◆ DATA SUPPLIED ◆
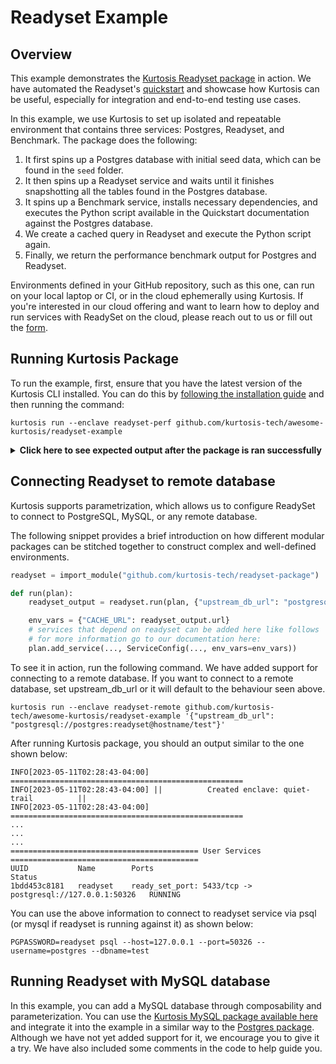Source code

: Readyset Example
===============

## Overview

This example demonstrates the [Kurtosis Readyset package](https://github.com/kurtosis-tech/readyset-package) in action. We have automated the Readyset's [quickstart](https://docs.readyset.io/guides/intro/quickstart/) and showcase how Kurtosis can be useful, especially for integration and end-to-end testing use cases.

In this example, we use Kurtosis to set up isolated and repeatable environment that contains three services: Postgres, Readyset, and Benchmark. The package does the following:

1. It first spins up a Postgres database with initial seed data, which can be found in the `seed` folder.
2. It then spins up a Readyset service and waits until it finishes snapshotting all the tables found in the Postgres database.
3. It spins up a Benchmark service, installs necessary dependencies, and executes the Python script available in the Quickstart documentation against the Postgres database.
4. We create a cached query in Readyset and execute the Python script again.
5. Finally, we return the performance benchmark output for Postgres and Readyset.

Environments defined in your GitHub repository, such as this one, can run on your local laptop or CI, or in the cloud ephemerally using Kurtosis. If you're interested in our cloud offering and want to learn how to deploy and run services with ReadySet on the cloud, please reach out to us or fill out the [form](https://mp2k8nqxxgj.typeform.com/to/U1HcXT1H).

## Running Kurtosis Package

To run the example, first, ensure that you have the latest version of the Kurtosis CLI installed. You can do this by [following the installation guide](https://docs.kurtosistech.com/install) and then running the command:

```shell
kurtosis run --enclave readyset-perf github.com/kurtosis-tech/awesome-kurtosis/readyset-example
```

<details>
<summary> <b>Click here to see expected output after the package is ran successfully </b></summary>

```shell
Starlark code successfully run. Output was:
{
	"postgres_output": "
Result:
['count']
['2418']

Query latencies (in milliseconds):
['43.97', '30.72', '27.59', '26.86', '27.73', '28.66', '29.91', '30.18', '27.58', '28.39', '27.90', '27.56', '27.76', '27.79', '27.88', '28.78', '27.02', '27.14', '27.15', '28.40']

Latency percentiles (in milliseconds):
 p95: 31.38

",
	"readyset_output": "
Result:
['count(coalesce(`public`.`title_ratings`.`tconst`, 0))']
['2418']

Query latencies (in milliseconds):
['46.59', '1.69', '0.31', '0.32', '0.27', '0.25', '0.26', '0.25', '0.24', '0.24', '0.25', '0.24', '0.24', '0.25', '0.24', '0.23', '0.24', '0.25', '0.25', '0.27']

Latency percentiles (in milliseconds):
 p95: 3.94

"
}
INFO[2023-05-11T02:28:43-04:00] ==================================================== 
INFO[2023-05-11T02:28:43-04:00] ||          Created enclave: quiet-trail          || 
INFO[2023-05-11T02:28:43-04:00] ==================================================== 
Name:            quiet-trail
UUID:            0b38c17bd505
Status:          RUNNING
Creation Time:   Thu, 11 May 2023 02:26:38 EDT

========================================= Files Artifacts =========================================
UUID           Name
035d39bd4a27   app
ee3f3f51e90e   postgres_seed_file

========================================== User Services ==========================================
UUID           Name        Ports                                                      Status
506d7165163a   benchmark   <none>                                                     RUNNING
805860c10379   postgres    postgresql: 5432/tcp -> postgresql://127.0.0.1:50322       RUNNING
1bdd453c8181   readyset    ready_set_port: 5433/tcp -> postgresql://127.0.0.1:50326   RUNNING
```
</details>

## Connecting Readyset to remote database

Kurtosis supports parametrization, which allows us to configure ReadySet to connect to PostgreSQL, MySQL, or any remote database.

The following snippet provides a brief introduction on how different modular packages can be stitched together to construct complex and well-defined environments.

```python
readyset = import_module("github.com/kurtosis-tech/readyset-package")

def run(plan):
    readyset_output = readyset.run(plan, {"upstream_db_url": "postgresql://postgres:readyset@hostname/test"})

    env_vars = {"CACHE_URL": readyset_output.url}
    # services that depend on readyset can be added here like follows
    # for more information go to our documentation here:
    plan.add_service(..., ServiceConfig(..., env_vars=env_vars))

```

To see it in action, run the following command. We have added support for connecting to a remote database. If you want to connect to a remote database, set upstream_db_url or it will default to the behaviour seen above.

```shell
kurtosis run --enclave readyset-remote github.com/kurtosis-tech/awesome-kurtosis/readyset-example '{"upstream_db_url": "postgresql://postgres:readyset@hostname/test"}'
```

After running Kurtosis package, you should an output similar to the one shown below:
```
INFO[2023-05-11T02:28:43-04:00] ==================================================== 
INFO[2023-05-11T02:28:43-04:00] ||          Created enclave: quiet-trail          || 
INFO[2023-05-11T02:28:43-04:00] ==================================================== 
...
...
...
========================================== User Services ==========================================
UUID           Name        Ports                                                      Status
1bdd453c8181   readyset    ready_set_port: 5433/tcp -> postgresql://127.0.0.1:50326   RUNNING
```

You can use the above information to connect to readyset service via psql (or mysql if readyset is running against it) as shown below:
```
PGPASSWORD=readyset psql --host=127.0.0.1 --port=50326 --username=postgres --dbname=test
```

## Running Readyset with MySQL database

In this example, you can add a MySQL database through composability and parameterization. You can use the [Kurtosis MySQL package available here](https://github.com/kurtosis-tech/mysql-package) and integrate it into the example in a similar way to the [Postgres package](https://github.com/kurtosis-tech/postgres-package). Although we have not yet added support for it, we encourage you to give it a try. We have also included some comments in the code to help guide you.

◆ WHAT TO PRODUCE ◆
Restate the preceding entries in full, word for word, with the pictures removed.

◆ SOLUTION FOR THIS EXERCISE ◆
Source code

: Readyset Example
===============

## Overview

This example demonstrates the [Kurtosis Readyset package](https://github.com/kurtosis-tech/readyset-package) in action. We have automated the Readyset's [quickstart](https://docs.readyset.io/guides/intro/quickstart/) and showcase how Kurtosis can be useful, especially for integration and end-to-end testing use cases.

In this example, we use Kurtosis to set up isolated and repeatable environment that contains three services: Postgres, Readyset, and Benchmark. The package does the following:

1. It first spins up a Postgres database with initial seed data, which can be found in the `seed` folder.
2. It then spins up a Readyset service and waits until it finishes snapshotting all the tables found in the Postgres database.
3. It spins up a Benchmark service, installs necessary dependencies, and executes the Python script available in the Quickstart documentation against the Postgres database.
4. We create a cached query in Readyset and execute the Python script again.
5. Finally, we return the performance benchmark output for Postgres and Readyset.

Environments defined in your GitHub repository, such as this one, can run on your local laptop or CI, or in the cloud ephemerally using Kurtosis. If you're interested in our cloud offering and want to learn how to deploy and run services with ReadySet on the cloud, please reach out to us or fill out the [form](https://mp2k8nqxxgj.typeform.com/to/U1HcXT1H).

## Running Kurtosis Package

To run the example, first, ensure that you have the latest version of the Kurtosis CLI installed. You can do this by [following the installation guide](https://docs.kurtosistech.com/install) and then running the command:

```shell
kurtosis run --enclave readyset-perf github.com/kurtosis-tech/awesome-kurtosis/readyset-example
```

<details>
<summary> <b>Click here to see expected output after the package is ran successfully </b></summary>

```shell
Starlark code successfully run. Output was:
{
	"postgres_output": "
Result:
['count']
['2418']

Query latencies (in milliseconds):
['43.97', '30.72', '27.59', '26.86', '27.73', '28.66', '29.91', '30.18', '27.58', '28.39', '27.90', '27.56', '27.76', '27.79', '27.88', '28.78', '27.02', '27.14', '27.15', '28.40']

Latency percentiles (in milliseconds):
 p95: 31.38

",
	"readyset_output": "
Result:
['count(coalesce(`public`.`title_ratings`.`tconst`, 0))']
['2418']

Query latencies (in milliseconds):
['46.59', '1.69', '0.31', '0.32', '0.27', '0.25', '0.26', '0.25', '0.24', '0.24', '0.25', '0.24', '0.24', '0.25', '0.24', '0.23', '0.24', '0.25', '0.25', '0.27']

Latency percentiles (in milliseconds):
 p95: 3.94

"
}
INFO[2023-05-11T02:28:43-04:00] ==================================================== 
INFO[2023-05-11T02:28:43-04:00] ||          Created enclave: quiet-trail          || 
INFO[2023-05-11T02:28:43-04:00] ==================================================== 
Name:            quiet-trail
UUID:            0b38c17bd505
Status:          RUNNING
Creation Time:   Thu, 11 May 2023 02:26:38 EDT

========================================= Files Artifacts =========================================
UUID           Name
035d39bd4a27   app
ee3f3f51e90e   postgres_seed_file

========================================== User Services ==========================================
UUID           Name        Ports                                                      Status
506d7165163a   benchmark   <none>                                                     RUNNING
805860c10379   postgres    postgresql: 5432/tcp -> postgresql://127.0.0.1:50322       RUNNING
1bdd453c8181   readyset    ready_set_port: 5433/tcp -> postgresql://127.0.0.1:50326   RUNNING
```
</details>

## Connecting Readyset to remote database

Kurtosis supports parametrization, which allows us to configure ReadySet to connect to PostgreSQL, MySQL, or any remote database.

The following snippet provides a brief introduction on how different modular packages can be stitched together to construct complex and well-defined environments.

```python
readyset = import_module("github.com/kurtosis-tech/readyset-package")

def run(plan):
    readyset_output = readyset.run(plan, {"upstream_db_url": "postgresql://postgres:readyset@hostname/test"})

    env_vars = {"CACHE_URL": readyset_output.url}
    # services that depend on readyset can be added here like follows
    # for more information go to our documentation here:
    plan.add_service(..., ServiceConfig(..., env_vars=env_vars))

```

To see it in action, run the following command. We have added support for connecting to a remote database. If you want to connect to a remote database, set upstream_db_url or it will default to the behaviour seen above.

```shell
kurtosis run --enclave readyset-remote github.com/kurtosis-tech/awesome-kurtosis/readyset-example '{"upstream_db_url": "postgresql://postgres:readyset@hostname/test"}'
```

After running Kurtosis package, you should an output similar to the one shown below:
```
INFO[2023-05-11T02:28:43-04:00] ==================================================== 
INFO[2023-05-11T02:28:43-04:00] ||          Created enclave: quiet-trail          || 
INFO[2023-05-11T02:28:43-04:00] ==================================================== 
...
...
...
========================================== User Services ==========================================
UUID           Name        Ports                                                      Status
1bdd453c8181   readyset    ready_set_port: 5433/tcp -> postgresql://127.0.0.1:50326   RUNNING
```

You can use the above information to connect to readyset service via psql (or mysql if readyset is running against it) as shown below:
```
PGPASSWORD=readyset psql --host=127.0.0.1 --port=50326 --username=postgres --dbname=test
```

## Running Readyset with MySQL database

In this example, you can add a MySQL database through composability and parameterization. You can use the [Kurtosis MySQL package available here](https://github.com/kurtosis-tech/mysql-package) and integrate it into the example in a similar way to the [Postgres package](https://github.com/kurtosis-tech/postgres-package). Although we have not yet added support for it, we encourage you to give it a try. We have also included some comments in the code to help guide you.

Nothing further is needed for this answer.